Le Bédouin lui propose de le prendre sur son cheval et de le conduire chez lui ; mais le fourbe répond : « Je ne puis me lever, je n’en ai pas la force. » L’autre, plein de compassion, descend, approche sa jument, et le place dessus à grand’peine. Sitôt qu’il se sent en selle, Daher donne un coup d’étrier, et part en disant : « C’est moi, Daher, qui l’ai prise, et qui l’emmène. ».
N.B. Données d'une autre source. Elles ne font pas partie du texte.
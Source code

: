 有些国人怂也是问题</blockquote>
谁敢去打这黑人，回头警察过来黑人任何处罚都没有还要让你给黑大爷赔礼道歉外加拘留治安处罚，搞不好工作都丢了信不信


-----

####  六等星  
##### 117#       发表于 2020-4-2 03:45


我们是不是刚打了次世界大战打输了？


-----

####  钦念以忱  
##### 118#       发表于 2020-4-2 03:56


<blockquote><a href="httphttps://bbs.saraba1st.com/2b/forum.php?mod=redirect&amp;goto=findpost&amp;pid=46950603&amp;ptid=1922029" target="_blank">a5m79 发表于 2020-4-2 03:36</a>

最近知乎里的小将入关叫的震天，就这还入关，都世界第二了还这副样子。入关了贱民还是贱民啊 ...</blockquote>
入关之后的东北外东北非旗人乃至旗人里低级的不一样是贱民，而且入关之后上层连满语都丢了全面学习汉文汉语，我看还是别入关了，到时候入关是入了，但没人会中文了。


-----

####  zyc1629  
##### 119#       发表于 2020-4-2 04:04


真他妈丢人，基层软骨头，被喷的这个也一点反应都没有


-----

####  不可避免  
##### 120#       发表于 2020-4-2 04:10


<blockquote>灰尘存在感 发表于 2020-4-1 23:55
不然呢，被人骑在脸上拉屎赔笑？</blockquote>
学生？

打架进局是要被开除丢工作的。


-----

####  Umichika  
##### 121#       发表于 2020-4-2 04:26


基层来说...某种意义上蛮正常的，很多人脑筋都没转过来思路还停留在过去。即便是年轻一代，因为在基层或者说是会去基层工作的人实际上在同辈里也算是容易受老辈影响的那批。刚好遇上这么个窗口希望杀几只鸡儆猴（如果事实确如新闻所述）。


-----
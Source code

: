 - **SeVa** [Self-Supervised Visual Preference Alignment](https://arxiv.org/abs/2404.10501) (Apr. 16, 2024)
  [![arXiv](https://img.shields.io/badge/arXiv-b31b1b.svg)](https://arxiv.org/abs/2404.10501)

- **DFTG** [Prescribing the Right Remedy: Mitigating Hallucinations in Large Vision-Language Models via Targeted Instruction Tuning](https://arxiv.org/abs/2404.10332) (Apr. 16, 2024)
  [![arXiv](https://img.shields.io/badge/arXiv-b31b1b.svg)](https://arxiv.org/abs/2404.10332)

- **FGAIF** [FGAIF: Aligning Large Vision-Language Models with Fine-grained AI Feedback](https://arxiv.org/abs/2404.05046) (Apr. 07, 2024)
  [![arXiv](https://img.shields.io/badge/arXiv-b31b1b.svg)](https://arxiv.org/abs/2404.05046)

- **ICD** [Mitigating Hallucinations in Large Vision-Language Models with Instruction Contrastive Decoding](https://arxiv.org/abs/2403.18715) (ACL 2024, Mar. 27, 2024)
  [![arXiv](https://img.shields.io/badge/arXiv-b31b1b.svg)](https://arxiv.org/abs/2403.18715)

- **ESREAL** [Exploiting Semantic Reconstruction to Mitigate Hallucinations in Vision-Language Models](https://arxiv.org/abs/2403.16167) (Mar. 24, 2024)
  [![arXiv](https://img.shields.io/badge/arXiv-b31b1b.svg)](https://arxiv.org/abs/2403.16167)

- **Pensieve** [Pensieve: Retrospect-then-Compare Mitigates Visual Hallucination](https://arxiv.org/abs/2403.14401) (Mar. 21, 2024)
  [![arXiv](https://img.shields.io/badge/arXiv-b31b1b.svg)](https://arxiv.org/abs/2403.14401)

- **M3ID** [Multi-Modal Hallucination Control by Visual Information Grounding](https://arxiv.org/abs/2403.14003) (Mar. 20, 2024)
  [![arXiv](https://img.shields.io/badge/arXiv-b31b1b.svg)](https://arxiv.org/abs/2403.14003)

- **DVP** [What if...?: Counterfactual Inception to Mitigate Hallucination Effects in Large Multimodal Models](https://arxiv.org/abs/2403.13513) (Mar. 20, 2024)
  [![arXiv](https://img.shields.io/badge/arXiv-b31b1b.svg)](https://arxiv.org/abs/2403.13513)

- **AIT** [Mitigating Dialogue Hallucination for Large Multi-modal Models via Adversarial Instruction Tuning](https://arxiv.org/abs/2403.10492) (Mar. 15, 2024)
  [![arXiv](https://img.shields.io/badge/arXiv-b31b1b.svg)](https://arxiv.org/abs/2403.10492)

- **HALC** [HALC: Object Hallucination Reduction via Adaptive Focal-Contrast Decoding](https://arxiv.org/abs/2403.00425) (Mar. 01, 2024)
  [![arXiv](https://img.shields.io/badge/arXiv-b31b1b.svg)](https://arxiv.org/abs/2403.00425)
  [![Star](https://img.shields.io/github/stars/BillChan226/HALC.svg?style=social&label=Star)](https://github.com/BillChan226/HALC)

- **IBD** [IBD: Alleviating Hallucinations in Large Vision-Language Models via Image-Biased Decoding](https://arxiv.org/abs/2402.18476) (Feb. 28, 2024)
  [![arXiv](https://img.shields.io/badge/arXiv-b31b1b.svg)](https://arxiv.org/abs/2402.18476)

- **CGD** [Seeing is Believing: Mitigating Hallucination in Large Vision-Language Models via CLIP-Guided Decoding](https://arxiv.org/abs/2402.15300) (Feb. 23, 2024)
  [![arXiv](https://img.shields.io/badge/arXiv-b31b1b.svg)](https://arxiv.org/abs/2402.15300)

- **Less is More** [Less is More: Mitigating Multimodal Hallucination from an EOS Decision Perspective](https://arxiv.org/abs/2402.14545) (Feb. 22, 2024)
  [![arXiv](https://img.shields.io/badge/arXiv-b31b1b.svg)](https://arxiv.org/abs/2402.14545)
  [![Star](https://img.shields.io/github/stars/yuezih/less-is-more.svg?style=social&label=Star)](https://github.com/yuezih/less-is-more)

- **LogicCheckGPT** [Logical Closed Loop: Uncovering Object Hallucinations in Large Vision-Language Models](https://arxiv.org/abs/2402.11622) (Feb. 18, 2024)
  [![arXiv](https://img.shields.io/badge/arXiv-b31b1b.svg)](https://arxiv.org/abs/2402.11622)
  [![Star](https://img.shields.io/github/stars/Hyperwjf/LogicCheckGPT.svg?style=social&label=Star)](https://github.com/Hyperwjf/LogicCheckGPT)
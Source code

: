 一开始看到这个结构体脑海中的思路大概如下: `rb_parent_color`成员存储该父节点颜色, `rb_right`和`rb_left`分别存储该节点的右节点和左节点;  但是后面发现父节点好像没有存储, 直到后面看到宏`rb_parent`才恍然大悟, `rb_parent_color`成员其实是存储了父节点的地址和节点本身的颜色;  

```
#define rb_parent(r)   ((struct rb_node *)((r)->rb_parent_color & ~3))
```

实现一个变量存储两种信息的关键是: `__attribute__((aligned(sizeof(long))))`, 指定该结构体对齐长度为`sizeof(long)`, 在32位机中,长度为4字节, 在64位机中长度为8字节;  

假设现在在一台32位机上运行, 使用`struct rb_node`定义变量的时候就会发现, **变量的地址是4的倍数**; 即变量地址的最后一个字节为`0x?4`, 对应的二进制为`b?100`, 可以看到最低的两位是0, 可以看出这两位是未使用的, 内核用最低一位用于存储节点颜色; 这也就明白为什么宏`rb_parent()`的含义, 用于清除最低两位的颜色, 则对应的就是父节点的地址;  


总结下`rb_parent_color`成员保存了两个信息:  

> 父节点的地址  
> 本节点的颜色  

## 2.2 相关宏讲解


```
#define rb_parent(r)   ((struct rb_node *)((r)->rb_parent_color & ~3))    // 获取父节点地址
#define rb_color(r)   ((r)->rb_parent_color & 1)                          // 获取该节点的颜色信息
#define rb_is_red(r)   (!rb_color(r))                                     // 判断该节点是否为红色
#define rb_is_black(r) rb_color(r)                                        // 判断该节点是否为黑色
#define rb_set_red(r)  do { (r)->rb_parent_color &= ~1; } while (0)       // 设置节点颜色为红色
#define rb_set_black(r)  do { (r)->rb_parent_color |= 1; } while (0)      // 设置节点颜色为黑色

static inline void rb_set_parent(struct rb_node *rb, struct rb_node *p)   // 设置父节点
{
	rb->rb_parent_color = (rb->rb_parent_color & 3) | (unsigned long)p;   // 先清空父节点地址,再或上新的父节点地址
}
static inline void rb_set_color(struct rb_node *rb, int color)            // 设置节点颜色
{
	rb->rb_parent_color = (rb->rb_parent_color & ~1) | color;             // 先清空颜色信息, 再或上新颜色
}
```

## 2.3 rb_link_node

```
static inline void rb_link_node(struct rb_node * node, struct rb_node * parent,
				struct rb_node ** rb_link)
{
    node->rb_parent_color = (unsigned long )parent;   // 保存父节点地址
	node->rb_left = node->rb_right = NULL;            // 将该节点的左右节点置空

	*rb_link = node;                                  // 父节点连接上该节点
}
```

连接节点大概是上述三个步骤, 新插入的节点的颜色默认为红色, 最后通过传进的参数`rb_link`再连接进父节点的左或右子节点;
Le maître de la jument lui crie d’écouter ; sûr de ne pouvoir être poursuivi, il se retourne et s’arrête un peu au loin, car Nabec était armé de sa lance. Celui-ci lui dit : « Tu as pris ma jument : puisqu’il plaît à Dieu, je te souhaite prospérité ; mais je te conjure de ne dire à personne comment tu l’as obtenue. — Eh, pourquoi ? répond Daher. — Parce qu’un autre pourrait être réellement malade, et rester sans secours. Tu serais cause que personne ne ferait plus un seul acte de charité, dans la crainte d’être dupé comme moi. »

Frappé de ces mots, Daher réfléchit un moment, descend du cheval, et le rend à son propriétaire en l’embrassant. Celui-ci le conduisit chez lui. Ils restèrent ensemble trois jours, et jurèrent fraternité.